*** Block opens ***

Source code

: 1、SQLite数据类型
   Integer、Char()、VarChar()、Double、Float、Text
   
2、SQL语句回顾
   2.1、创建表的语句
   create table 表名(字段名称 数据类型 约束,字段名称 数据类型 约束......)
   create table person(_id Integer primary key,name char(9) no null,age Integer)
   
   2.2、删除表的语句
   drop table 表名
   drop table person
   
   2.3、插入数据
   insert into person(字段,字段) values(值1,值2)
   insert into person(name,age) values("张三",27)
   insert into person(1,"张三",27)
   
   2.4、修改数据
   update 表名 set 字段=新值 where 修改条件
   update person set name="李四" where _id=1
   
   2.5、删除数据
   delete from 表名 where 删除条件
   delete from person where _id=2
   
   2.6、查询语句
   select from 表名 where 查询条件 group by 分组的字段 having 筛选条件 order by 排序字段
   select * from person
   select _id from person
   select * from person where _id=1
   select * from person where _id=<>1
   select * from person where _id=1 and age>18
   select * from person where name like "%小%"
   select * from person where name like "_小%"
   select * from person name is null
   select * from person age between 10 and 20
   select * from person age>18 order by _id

*** Block closes ***

Task details
List all lines above in which the string "like" appears.

Output of the exercise
   select * from person where name like "%小%"
   select * from person where name like "_小%"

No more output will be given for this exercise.